**How to complete this task**
Repeat every entry word for word, but leave the images out of your copy.

[Start of section]

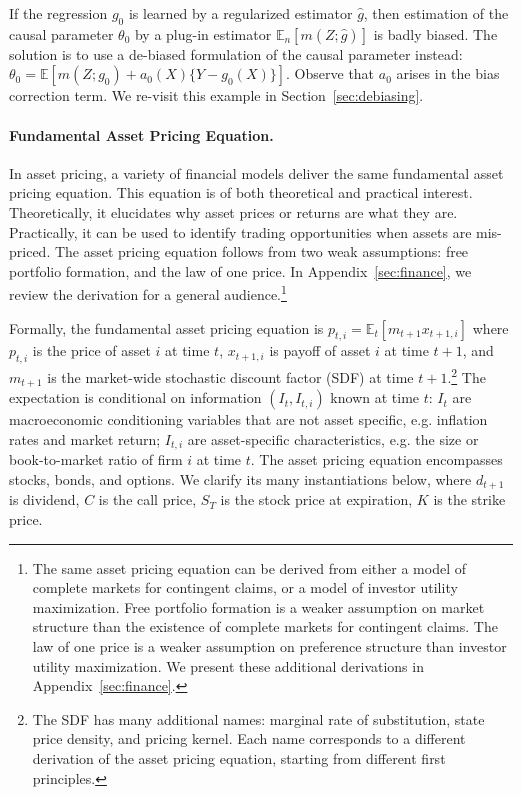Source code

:     If the regression $g_0$ is learned by a regularized estimator $\hat{g}$, then estimation of the causal parameter $\theta_0$  by a plug-in estimator $\mathbb{E}_n[m(Z;\hat{g})]$ is badly biased. The solution is to use a de-biased formulation of the causal parameter instead: $\theta_0=\mathbb{E}[m(Z;g_0)+a_0(X)\{Y-g_0(X)\}]$. Observe that $a_0$ arises in the bias correction term. We re-visit this example in Section~\ref{sec:debiasing}.

%

\paragraph{Fundamental Asset Pricing Equation.} In asset pricing, a variety of financial models deliver the same fundamental asset pricing equation. This equation is of both theoretical and practical interest. Theoretically, it elucidates why asset prices or returns are what they are. Practically, it can be used to identify trading opportunities when assets are mis-priced. The asset pricing equation follows from two weak assumptions: free portfolio formation, and the law of one price.  In Appendix~\ref{sec:finance}, we review the derivation for a general audience.\footnote{The same asset pricing equation can be derived from either a model of complete markets for contingent claims, or a model of investor utility maximization. Free portfolio formation is a weaker assumption on market structure than the existence of complete markets for contingent claims. The law of one price is a weaker assumption on preference structure than investor utility maximization. We present these additional derivations in Appendix~\ref{sec:finance}.}

Formally, the fundamental asset pricing equation is $p_{t,i}=\mathbb{E}_t[m_{t+1}x_{t+1,i}]$ where $p_{t,i}$ is the price of asset $i$ at time $t$, $x_{t+1,i}$ is payoff of asset $i$ at time $t+1$, and $m_{t+1}$ is the market-wide stochastic discount factor (SDF) at time $t+1$.\footnote{The SDF has many additional names: marginal rate of substitution, state price density, and pricing kernel. Each name corresponds to a different derivation of the asset pricing equation, starting from different first principles.} The expectation is conditional on information $(I_t,I_{t,i})$ known at time $t$:  $I_t$ are macroeconomic conditioning variables that are not asset specific, e.g. inflation rates and market return; $I_{t,i}$ are asset-specific characteristics, e.g. the size or book-to-market ratio of firm $i$ at time $t$. The asset pricing equation encompasses stocks, bonds, and options. We clarify its many instantiations below, where $d_{t+1}$ is dividend, $C$ is the call price, $S_T$ is the stock price at expiration, $K$ is the strike price.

[End of section]

**Reply to the exercise**
Source code

:     If the regression $g_0$ is learned by a regularized estimator $\hat{g}$, then estimation of the causal parameter $\theta_0$  by a plug-in estimator $\mathbb{E}_n[m(Z;\hat{g})]$ is badly biased. The solution is to use a de-biased formulation of the causal parameter instead: $\theta_0=\mathbb{E}[m(Z;g_0)+a_0(X)\{Y-g_0(X)\}]$. Observe that $a_0$ arises in the bias correction term. We re-visit this example in Section~\ref{sec:debiasing}.

%

\paragraph{Fundamental Asset Pricing Equation.} In asset pricing, a variety of financial models deliver the same fundamental asset pricing equation. This equation is of both theoretical and practical interest. Theoretically, it elucidates why asset prices or returns are what they are. Practically, it can be used to identify trading opportunities when assets are mis-priced. The asset pricing equation follows from two weak assumptions: free portfolio formation, and the law of one price.  In Appendix~\ref{sec:finance}, we review the derivation for a general audience.\footnote{The same asset pricing equation can be derived from either a model of complete markets for contingent claims, or a model of investor utility maximization. Free portfolio formation is a weaker assumption on market structure than the existence of complete markets for contingent claims. The law of one price is a weaker assumption on preference structure than investor utility maximization. We present these additional derivations in Appendix~\ref{sec:finance}.}

Formally, the fundamental asset pricing equation is $p_{t,i}=\mathbb{E}_t[m_{t+1}x_{t+1,i}]$ where $p_{t,i}$ is the price of asset $i$ at time $t$, $x_{t+1,i}$ is payoff of asset $i$ at time $t+1$, and $m_{t+1}$ is the market-wide stochastic discount factor (SDF) at time $t+1$.\footnote{The SDF has many additional names: marginal rate of substitution, state price density, and pricing kernel. Each name corresponds to a different derivation of the asset pricing equation, starting from different first principles.} The expectation is conditional on information $(I_t,I_{t,i})$ known at time $t$:  $I_t$ are macroeconomic conditioning variables that are not asset specific, e.g. inflation rates and market return; $I_{t,i}$ are asset-specific characteristics, e.g. the size or book-to-market ratio of firm $i$ at time $t$. The asset pricing equation encompasses stocks, bonds, and options. We clarify its many instantiations below, where $d_{t+1}$ is dividend, $C$ is the call price, $S_T$ is the stock price at expiration, $K$ is the strike price.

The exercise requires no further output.